Attraverso il gioco delle coppie di parole antinomiche che servono poi a formare il databook ideato da Paolo Iabichino e Giorgia Lupi per Lead & Read, proviamo ad addentrarci meglio in questo bel saggio.

Intermediazione / disintermediazione
Pavolini cita molto spesso il termine “intermediatore culturale”, ovvero il ruolo principale del sistema dei media, riguardo non solo le notizie da conoscere, ma anche i programmi da vedere, la musica da ascoltare, le mostre da visitare. Il web e i social si sono presentati come disintermediatori e hanno di fatto mandato in crisi l’industria dei media tradizionale ma, ci dice l’autore, non è stato rimpiazzato dagli over the top (facebook, twitter, etc..) perché in fondo quest’ultimi non hanno alcuna intenzione di assumersi la responsabilità dell’editore.
Quindi oggi il ruolo dei media è quello di catturare l’attenzione del pubblico, attraverso un certo modo di raccontare le notizie (infotainment) o assoggettarlo a certe dinamiche (clickbaiting) con una logica non di informazione pubblica, ma puramente economica. E’ questo anche il motivo per cui sempre meno oggi sulle testate giornalistiche si trovano i vecchi reportage, che necessitavano anche di due mesi di lavoro, semplicemente perché non sono più sostenibili economicamente.
Trasparenza / Opacità
Dall’altra parte ci sono gli over the top che hanno di fatto un monopolio naturale e che fanno comunque palate di soldi facendo girare i contenuti degli altri. Anche sul loro ruolo Pavolini dedica molte pagine, in particolare sulla creazione del revenue (perché questo è l’aspetto principale trattato in tutto il libro): più gli utenti sono inconsapevoli di come lavorano i meccanismi di funzionamento, quindi più è opaco è l’algoritmo che governa le piattaforme dei vari social network, maggiori saranno i ricavi.
Quindi il tema della trasparenza sia per l’industria dei media sia per quella delle big companies digitali è visto come una minaccia per il conto economico.
Diversità / Omologazione
L’ecosistema dei media metteva originariamente al primo posto il valore della diversità: diversi punti di vista per diversi pubblici, nel nome della pluralità dell’informazione. E’ stato anche – anzi, ancora di più – il principale obiettivo della rete, grazie anche all’impegno di uno dei principali attivisti Aaron Swartz, che Pavolini ricorda in un passaggio del libro. Swartz ha da sempre lottato non solo per la difesa della libertà e dell’accesso in rete (co-creando peraltro le licenze Creative Commons), ma anche per una diversificazione di stili e linguaggi contro l’omologazione dilagante dei vecchi sistema dei media. Purtroppo la deriva verso l’omologazione anche della rete è una realtà sotto gli occhi di tutti .

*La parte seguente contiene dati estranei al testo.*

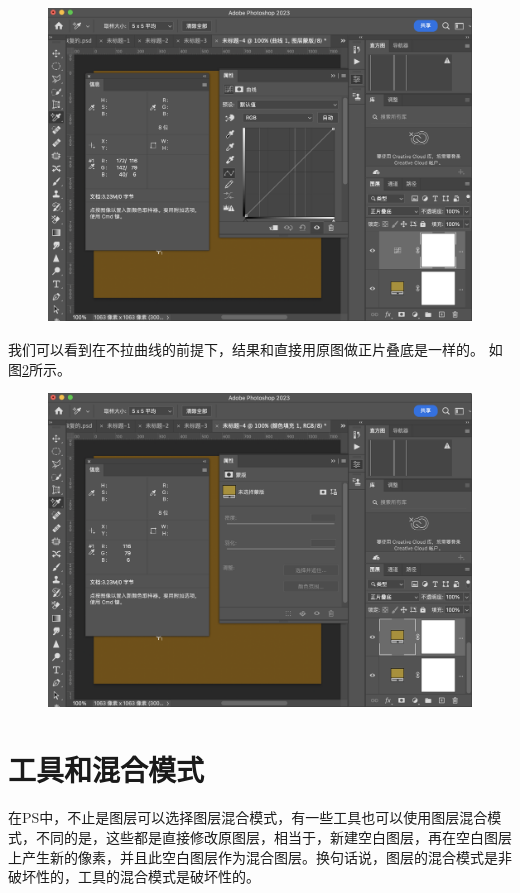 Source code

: \begin{figure}[h!]
	\centering
	\includegraphics[width=\linewidth]{figure/adjustandblend2}
	\caption{}
	\label{fig:adjustandblend2}
\end{figure}


\newpage 

我们可以看到在不拉曲线的前提下，结果和直接用原图做正片叠底是一样的。
如图\ref{fig:adjustandblend3}所示。
\begin{figure}[h!]
	\centering
	\includegraphics[width=\linewidth]{figure/adjustandblend3}
	\caption{}
	\label{fig:adjustandblend3}
\end{figure}

\chapter{工具和混合模式}
\begin{introduction}
	\item 在PS中，不止是图层可以选择图层混合模式，有一些工具也可以使用图层混合模式，不同的是，这些都是直接修改原图层，相当于，新建空白图层，再在空白图层上产生新的像素，并且此空白图层作为混合图层。换句话说，图层的混合模式是非破坏性的，工具的混合模式是破坏性的。
\end{introduction}
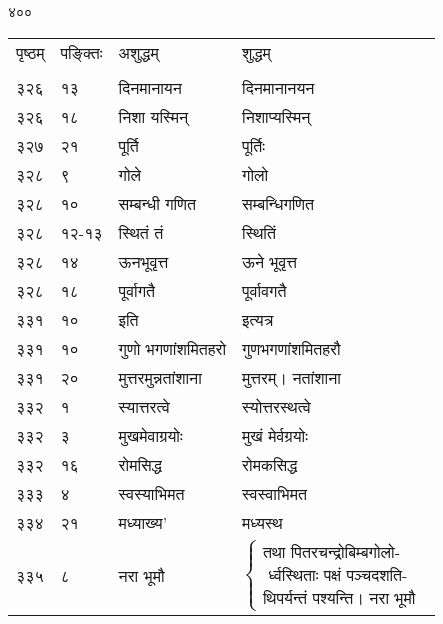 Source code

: \documentclass[11pt, openany]{book}
\begin{document}
\newpage

\begin{center}
   ४००
\end{center}

\begin{longtable}{p{1cm} p{1.5cm} p{4cm} p{4.5cm}}

 पृष्ठम् & पङ्क्तिः & अशुद्धम् & शुद्धम्\\
\vspace{2mm}\\

 ३२६ & १३ & दिनमानायन & दिनमानानयन \\

 ३२६ & १८ & निशा यस्मिन् & निशाप्यस्मिन् \\

 ३२७ & २१ & पूर्ति & पूर्तिः \\

 ३२८ & ९ & गोले & गोलो \\

 ३२८ & १० & सम्बन्धी गणित & सम्बन्धिगणित \\

 ३२८ & १२-१३ & स्थितं तं & स्थितिं \\

 ३२८ & १४ & ऊनभूवृत्त & ऊने भूवृत्त \\

 ३२८ & १८ & पूर्वागतै & पूर्वावगतै \\

 ३३१ & १० & इति & इत्यत्र \\

 ३३१ & १० & गुणो भगणांशमितहरो & गुणभगणांशमितहरौ \\

 ३३१ & २० & मुत्तरमुन्नतांशाना & मुत्तरम्। नतांशाना \\

 ३३२ & १ & स्यात्तरत्वे & स्योत्तरस्थत्वे \\

 ३३२ & ३ & मुखमेवाग्रयोः & मुखं मेर्वग्रयोः \\

 ३३२ & १६ & रोमसिद्ध & रोमकसिद्ध \\

 ३३३ & ४  & स्वस्याभिमत & स्वस्वाभिमत \\

 ३३४ & २१ & मध्याख्य' & मध्यस्थ \\

३३५ & ८ & नरा भूमौ  & $\begin{cases}\mbox{तथा पितरचन्द्रोबिम्बगोलो-}\\
\mbox{ र्ध्वस्थिताः पक्षं पञ्चदशति-}\\
\mbox{थिपर्यन्तं पश्यन्ति। नरा भूमौ }\end{cases}$\\


\end{longtable}
\end{document}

Anche un certo modo di trattare le notizie da parte dei media tradizionali, enfatizzando la polarizzazione, non fa altro che rendere il framing ancora più tossico delle fake news. Ma finché non ci sarà un nuovo modello economico remunerativo (che in realtà esiste, basta vedere il New York Times) questo purtroppo sarà lo standard.
Attivismo / Passività
Nell’ultima parte del libro Antonio Pavolini dà una serie di suggerimenti per non subire passivamente il flusso dei mezzi di informazioni di massa, ma per poter esercitare un ruolo attivo, che significa in pratica attivare una scelta personalizzata dei contenuti da fruire utilizzando la rete e la tecnologia.
Ovviamente non vi possiamo spoilerare i nove suggerimenti, per non farvi perdere il gusto della scoperta leggendo il libro, sappiate solo che la parola chiave è “invertire il flusso”.